Notwithstanding this linguistic standard, earnings call dynamics are so complex that they contribute to the so-called ‘post earnings announcement drift’, i.e. the evolution of the share price for days and even months on the back of an earnings surprise following a conference call. Theoretically, the share price of any company should reflect the information disclosed during the call right at the end of it or soon thereafter. And yet the price adjustment process drags which indicates that the information contained in the conference calls takes time to be digested by the market.
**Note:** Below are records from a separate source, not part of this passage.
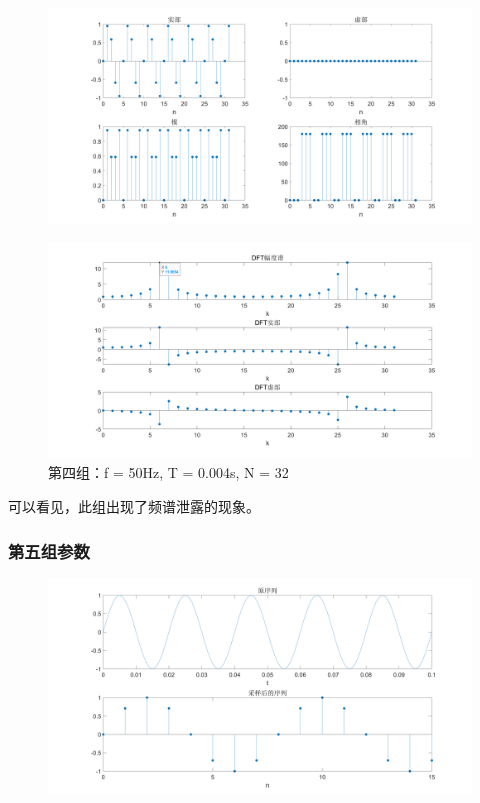 \documentclass{../source/Experiment copy}
\begin{document}
                \begin{figure}[H]
                    \centering
                    \includegraphics[width = \textwidth]{src/exp2_4_2.png}
                \end{figure}

                \begin{figure}[H]
                    \centering
                    \includegraphics[width = \textwidth]{src/exp2_4_3.png}
                    \caption{第四组：f = 50Hz, T = 0.004s, N = 32}
                \end{figure}
            可以看见，此组出现了频谱泄露的现象。
            \subsubsection{第五组参数}
                \begin{figure}[H]
                    \centering
                    \includegraphics[width = \textwidth]{src/exp2_5_1.png}
                \end{figure}
\end{document}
Indeed, what matters beyond the actual results is not what Management say, but what they do not say. The Diversified Industrials team at UBS has often used a simple word count analysis based on earnings call transcripts to identify communication biases (e.g. emphasis on growth as opposed to profitability, undeserved focus on smaller divisions, lack of references to innovation, etc.). Going further, analyzing the way corporate officers express themselves on calls can provide important cues. Examples of findings on linguistic patterns can be summarized as follows:
Based on ‘Earnings conference calls and stock returns: The incremental informativeness of textual tone’, ‘Earnings conference calls and stock returns: The incremental informativeness of textual tone’, the researchers prove that the linguistic tone (i.e. sentiment) used in earnings call in the Q&A portion is a greater predictor of abnormal returns and trading volume (including during the post earnings announcement drift) than the earnings surprise per se
In ‘Can investors detect Managers’ lack of spontaneity?’, the authors demonstrate that Q&A scripting (which can be detected through word patterns) signals negative information about the firm. And in fact, further analysis indicates that investors’ negative reaction to scripted Q&A is consistent with future firm fundamentals
According to ‘Detecting deceptive discussions in conference calls’, reference to general knowledge (‘you know’, ‘everybody knows’) is a very strong predictor of deception as represents a filler-type phrase which may imply a lack of substance; A low number of non-extreme positive words is also positively correlated with a deceptive behavior. The authors elaborates on differences in linguistic cues between CEOs and CFOs, evidencing the wealth of information which can be contained in transcripts
‘Does silence speak? An empirical analysis of disclosure choices during conference calls’ demonstrates, as expected, that the refusal to answer questions from analyst reflects negatively on a company
It may not take long before a systematic, broad-based linguistic analysis of earnings call transcripts find its way into trading algorithms. Watch your words!